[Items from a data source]
╭──
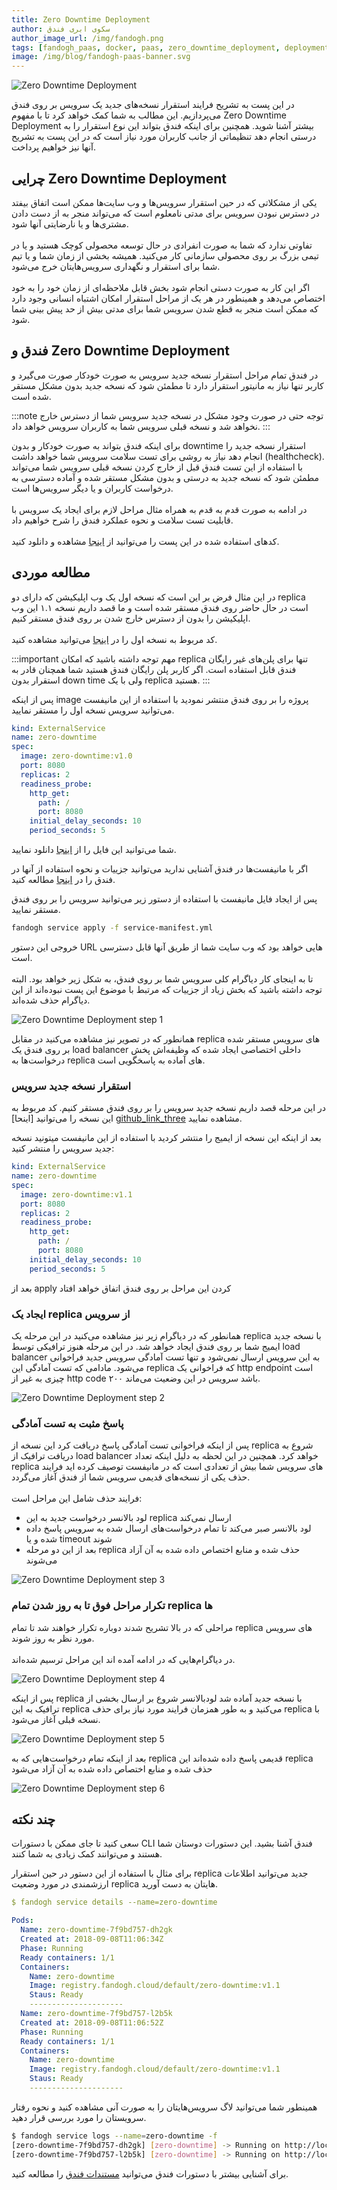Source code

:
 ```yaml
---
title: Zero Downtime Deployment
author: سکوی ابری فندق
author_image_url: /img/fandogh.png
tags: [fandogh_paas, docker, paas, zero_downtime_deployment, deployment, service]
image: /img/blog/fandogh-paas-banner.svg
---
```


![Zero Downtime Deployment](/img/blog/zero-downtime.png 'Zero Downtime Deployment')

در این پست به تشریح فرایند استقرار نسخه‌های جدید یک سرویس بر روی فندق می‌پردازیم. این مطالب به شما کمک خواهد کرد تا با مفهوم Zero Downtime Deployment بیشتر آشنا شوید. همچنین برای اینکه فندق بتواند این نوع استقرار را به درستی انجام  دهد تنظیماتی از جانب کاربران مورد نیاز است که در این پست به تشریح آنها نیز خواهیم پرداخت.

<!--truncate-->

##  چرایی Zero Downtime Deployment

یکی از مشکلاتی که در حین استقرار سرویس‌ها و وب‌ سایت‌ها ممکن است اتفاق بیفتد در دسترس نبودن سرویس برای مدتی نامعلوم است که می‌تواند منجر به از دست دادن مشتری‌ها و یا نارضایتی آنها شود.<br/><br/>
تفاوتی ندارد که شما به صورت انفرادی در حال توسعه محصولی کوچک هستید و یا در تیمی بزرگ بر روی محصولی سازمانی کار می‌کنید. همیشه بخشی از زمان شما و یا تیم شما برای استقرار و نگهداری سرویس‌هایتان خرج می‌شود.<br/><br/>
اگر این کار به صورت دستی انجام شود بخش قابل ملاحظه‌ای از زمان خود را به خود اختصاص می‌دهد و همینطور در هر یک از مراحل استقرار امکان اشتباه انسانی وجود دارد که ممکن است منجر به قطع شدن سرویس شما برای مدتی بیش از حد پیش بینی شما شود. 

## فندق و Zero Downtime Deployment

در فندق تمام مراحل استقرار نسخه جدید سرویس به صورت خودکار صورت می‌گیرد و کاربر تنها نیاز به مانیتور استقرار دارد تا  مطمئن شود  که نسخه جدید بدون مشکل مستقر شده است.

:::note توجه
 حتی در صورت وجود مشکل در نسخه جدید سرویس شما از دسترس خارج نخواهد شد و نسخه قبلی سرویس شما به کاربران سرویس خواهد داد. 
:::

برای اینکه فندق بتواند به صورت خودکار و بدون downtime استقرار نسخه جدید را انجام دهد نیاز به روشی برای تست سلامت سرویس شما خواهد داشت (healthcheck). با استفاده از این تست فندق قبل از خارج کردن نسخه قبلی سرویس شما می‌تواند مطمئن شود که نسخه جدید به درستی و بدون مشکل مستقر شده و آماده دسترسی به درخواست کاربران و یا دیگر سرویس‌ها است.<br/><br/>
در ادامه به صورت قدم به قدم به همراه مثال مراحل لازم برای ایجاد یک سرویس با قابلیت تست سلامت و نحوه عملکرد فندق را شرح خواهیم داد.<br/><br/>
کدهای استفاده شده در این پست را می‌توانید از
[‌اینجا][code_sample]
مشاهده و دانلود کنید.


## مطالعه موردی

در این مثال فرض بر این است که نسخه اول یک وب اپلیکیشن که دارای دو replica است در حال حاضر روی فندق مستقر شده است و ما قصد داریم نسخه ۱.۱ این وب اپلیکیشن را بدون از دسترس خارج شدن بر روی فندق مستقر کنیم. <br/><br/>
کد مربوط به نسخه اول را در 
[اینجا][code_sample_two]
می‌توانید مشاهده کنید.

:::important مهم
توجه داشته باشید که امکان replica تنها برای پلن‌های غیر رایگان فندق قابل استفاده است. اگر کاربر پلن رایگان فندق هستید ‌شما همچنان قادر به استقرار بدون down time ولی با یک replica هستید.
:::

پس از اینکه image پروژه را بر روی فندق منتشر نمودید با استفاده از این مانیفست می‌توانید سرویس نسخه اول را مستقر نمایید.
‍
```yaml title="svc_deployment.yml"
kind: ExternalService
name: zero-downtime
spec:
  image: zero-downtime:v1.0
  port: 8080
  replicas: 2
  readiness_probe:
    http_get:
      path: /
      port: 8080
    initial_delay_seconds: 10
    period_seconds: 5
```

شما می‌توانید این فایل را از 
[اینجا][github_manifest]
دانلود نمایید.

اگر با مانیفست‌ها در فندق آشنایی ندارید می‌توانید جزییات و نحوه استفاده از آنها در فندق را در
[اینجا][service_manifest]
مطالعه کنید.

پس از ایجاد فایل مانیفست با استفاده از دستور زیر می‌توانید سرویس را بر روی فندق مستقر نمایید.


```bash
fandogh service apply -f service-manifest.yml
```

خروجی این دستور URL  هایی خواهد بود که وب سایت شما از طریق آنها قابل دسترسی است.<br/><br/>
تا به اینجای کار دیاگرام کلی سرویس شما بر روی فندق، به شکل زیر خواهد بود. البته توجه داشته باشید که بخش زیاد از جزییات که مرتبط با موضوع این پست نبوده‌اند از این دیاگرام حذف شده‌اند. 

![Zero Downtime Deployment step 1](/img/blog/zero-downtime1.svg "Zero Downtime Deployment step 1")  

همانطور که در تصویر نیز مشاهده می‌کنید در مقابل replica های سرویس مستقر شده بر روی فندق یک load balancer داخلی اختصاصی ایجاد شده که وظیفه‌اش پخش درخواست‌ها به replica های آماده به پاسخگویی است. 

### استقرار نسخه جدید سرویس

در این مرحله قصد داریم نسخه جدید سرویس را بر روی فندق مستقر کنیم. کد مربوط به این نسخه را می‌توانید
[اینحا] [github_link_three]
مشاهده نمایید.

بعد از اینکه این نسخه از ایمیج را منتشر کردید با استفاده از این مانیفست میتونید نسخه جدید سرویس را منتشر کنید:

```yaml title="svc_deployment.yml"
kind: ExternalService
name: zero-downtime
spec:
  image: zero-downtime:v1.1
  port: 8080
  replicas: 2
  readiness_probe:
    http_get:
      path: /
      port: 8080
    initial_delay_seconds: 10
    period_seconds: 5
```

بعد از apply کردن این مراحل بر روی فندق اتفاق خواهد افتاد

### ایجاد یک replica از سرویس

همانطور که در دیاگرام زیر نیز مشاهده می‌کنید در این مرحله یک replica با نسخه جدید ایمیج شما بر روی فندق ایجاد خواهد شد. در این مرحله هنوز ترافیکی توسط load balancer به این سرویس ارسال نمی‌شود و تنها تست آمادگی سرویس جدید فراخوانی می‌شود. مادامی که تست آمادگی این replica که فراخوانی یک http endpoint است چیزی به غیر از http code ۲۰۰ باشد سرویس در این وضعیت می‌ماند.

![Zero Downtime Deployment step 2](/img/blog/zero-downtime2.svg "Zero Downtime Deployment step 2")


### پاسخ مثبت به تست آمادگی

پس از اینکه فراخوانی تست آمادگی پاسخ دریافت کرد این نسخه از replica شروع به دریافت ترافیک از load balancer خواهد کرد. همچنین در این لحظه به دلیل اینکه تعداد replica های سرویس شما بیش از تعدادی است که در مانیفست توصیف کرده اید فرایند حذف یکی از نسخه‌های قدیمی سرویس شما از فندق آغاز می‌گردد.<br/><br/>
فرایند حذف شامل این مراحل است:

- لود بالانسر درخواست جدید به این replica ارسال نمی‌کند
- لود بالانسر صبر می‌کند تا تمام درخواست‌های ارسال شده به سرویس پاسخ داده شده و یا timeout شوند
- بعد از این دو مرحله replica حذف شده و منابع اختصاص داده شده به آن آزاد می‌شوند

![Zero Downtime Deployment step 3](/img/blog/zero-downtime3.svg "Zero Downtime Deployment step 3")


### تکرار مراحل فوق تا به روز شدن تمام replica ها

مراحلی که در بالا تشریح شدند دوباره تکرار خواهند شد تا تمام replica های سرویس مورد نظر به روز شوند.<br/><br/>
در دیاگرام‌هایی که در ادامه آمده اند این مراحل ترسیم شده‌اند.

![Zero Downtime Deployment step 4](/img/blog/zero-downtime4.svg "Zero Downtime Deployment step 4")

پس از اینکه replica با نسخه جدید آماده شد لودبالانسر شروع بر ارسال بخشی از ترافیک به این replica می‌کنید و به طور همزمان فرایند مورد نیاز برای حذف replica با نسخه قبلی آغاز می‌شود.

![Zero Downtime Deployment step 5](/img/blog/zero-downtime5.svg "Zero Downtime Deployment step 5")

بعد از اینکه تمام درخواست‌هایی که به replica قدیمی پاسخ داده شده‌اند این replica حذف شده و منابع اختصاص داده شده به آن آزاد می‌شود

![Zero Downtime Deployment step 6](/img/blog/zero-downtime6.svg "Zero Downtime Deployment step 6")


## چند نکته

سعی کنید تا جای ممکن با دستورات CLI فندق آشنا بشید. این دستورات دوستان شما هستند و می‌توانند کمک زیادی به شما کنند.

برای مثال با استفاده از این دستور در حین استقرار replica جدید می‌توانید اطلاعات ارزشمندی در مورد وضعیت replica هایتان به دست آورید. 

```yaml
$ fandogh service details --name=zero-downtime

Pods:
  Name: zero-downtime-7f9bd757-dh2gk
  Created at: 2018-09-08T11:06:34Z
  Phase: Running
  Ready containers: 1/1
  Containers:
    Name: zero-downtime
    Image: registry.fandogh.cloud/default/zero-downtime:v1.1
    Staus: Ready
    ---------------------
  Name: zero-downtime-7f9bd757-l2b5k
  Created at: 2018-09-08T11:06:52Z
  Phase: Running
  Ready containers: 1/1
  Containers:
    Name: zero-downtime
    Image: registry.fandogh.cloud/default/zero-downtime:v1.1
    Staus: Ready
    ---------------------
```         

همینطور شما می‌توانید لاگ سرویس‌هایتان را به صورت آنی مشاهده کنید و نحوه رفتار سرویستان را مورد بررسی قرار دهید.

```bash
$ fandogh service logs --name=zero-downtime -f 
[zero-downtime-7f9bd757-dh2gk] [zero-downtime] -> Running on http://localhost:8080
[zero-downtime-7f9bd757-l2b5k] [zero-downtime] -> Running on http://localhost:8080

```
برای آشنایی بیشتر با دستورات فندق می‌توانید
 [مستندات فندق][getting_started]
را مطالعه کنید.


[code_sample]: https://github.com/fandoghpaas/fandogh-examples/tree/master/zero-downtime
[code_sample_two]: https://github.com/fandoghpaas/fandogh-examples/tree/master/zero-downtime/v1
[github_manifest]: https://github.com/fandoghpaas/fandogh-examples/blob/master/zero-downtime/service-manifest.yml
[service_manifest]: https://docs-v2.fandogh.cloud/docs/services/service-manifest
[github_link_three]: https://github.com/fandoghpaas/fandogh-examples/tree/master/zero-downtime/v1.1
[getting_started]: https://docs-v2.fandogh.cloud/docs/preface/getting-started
╰──
**Task objective:**
Find the line with "### ایجاد یک replica از سرویس" in the entries above. Retype it and each line after it, exactly, through the line with "### پاسخ مثبت به تست آمادگی", and stop there.

**Task output:**
### ایجاد یک replica از سرویس

همانطور که در دیاگرام زیر نیز مشاهده می‌کنید در این مرحله یک replica با نسخه جدید ایمیج شما بر روی فندق ایجاد خواهد شد. در این مرحله هنوز ترافیکی توسط load balancer به این سرویس ارسال نمی‌شود و تنها تست آمادگی سرویس جدید فراخوانی می‌شود. مادامی که تست آمادگی این replica که فراخوانی یک http endpoint است چیزی به غیر از http code ۲۰۰ باشد سرویس در این وضعیت می‌ماند.

![Zero Downtime Deployment step 2](/img/blog/zero-downtime2.svg "Zero Downtime Deployment step 2")


### پاسخ مثبت به تست آمادگی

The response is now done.